[PROBLEM STATEMENT]:
Return all the data verbatim but without images.

Saved data entries:
§ §
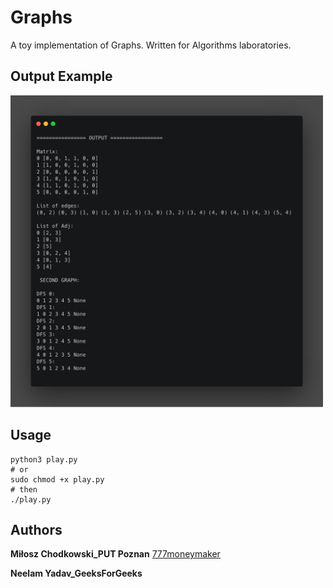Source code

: # Graphs
A toy implementation of Graphs. 
Written for Algorithms laboratories.

Output Example
-----
<img width=500px src="https://raw.githubusercontent.com/777moneymaker/Graphs/master/img/output.png" />

Usage
-----
```
python3 play.py 
# or 	
sudo chmod +x play.py  
# then
./play.py  
```

Authors
-----
**Miłosz Chodkowski_PUT Poznan** [777moneymaker](https://github.com/777moneymaker)

**Neelam Yadav_GeeksForGeeks**
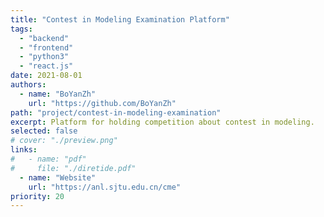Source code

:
 ```yaml
---
title: "Contest in Modeling Examination Platform"
tags:
  - "backend"
  - "frontend"
  - "python3"
  - "react.js"
date: 2021-08-01
authors:
  - name: "BoYanZh"
    url: "https://github.com/BoYanZh"
path: "project/contest-in-modeling-examination"
excerpt: Platform for holding competition about contest in modeling.
selected: false
# cover: "./preview.png"
links:
#   - name: "pdf"
#     file: "./diretide.pdf"
  - name: "Website"
    url: "https://anl.sjtu.edu.cn/cme"
priority: 20
---
```


<!-- ## Title 1 -->

<!-- ### Preview

[Preview](./preview.png) -->

<!-- ### Website

[Github](https://github.com/joint-online-judge)

## Title 2

## Title 3

## Title 4 -->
§ §
[OUTPUT OF THE TASK]:
Source code

: # Graphs
A toy implementation of Graphs. 
Written for Algorithms laboratories.

Output Example
-----
<img width=500px src="https://raw.githubusercontent.com/777moneymaker/Graphs/master/img/output.png" />

Usage
-----
```
python3 play.py 
# or 	
sudo chmod +x play.py  
# then
./play.py  
```

Authors
-----
**Miłosz Chodkowski_PUT Poznan** [777moneymaker](https://github.com/777moneymaker)

**Neelam Yadav_GeeksForGeeks**
Source code

:
 ```yaml
---
title: "Contest in Modeling Examination Platform"
tags:
  - "backend"
  - "frontend"
  - "python3"
  - "react.js"
date: 2021-08-01
authors:
  - name: "BoYanZh"
    url: "https://github.com/BoYanZh"
path: "project/contest-in-modeling-examination"
excerpt: Platform for holding competition about contest in modeling.
selected: false
# cover: "./preview.png"
links:
#   - name: "pdf"
#     file: "./diretide.pdf"
  - name: "Website"
    url: "https://anl.sjtu.edu.cn/cme"
priority: 20
---
```


<!-- ## Title 1 -->

<!-- ### Preview

[Preview](./preview.png) -->

<!-- ### Website

[Github](https://github.com/joint-online-judge)

## Title 2

## Title 3

## Title 4 -->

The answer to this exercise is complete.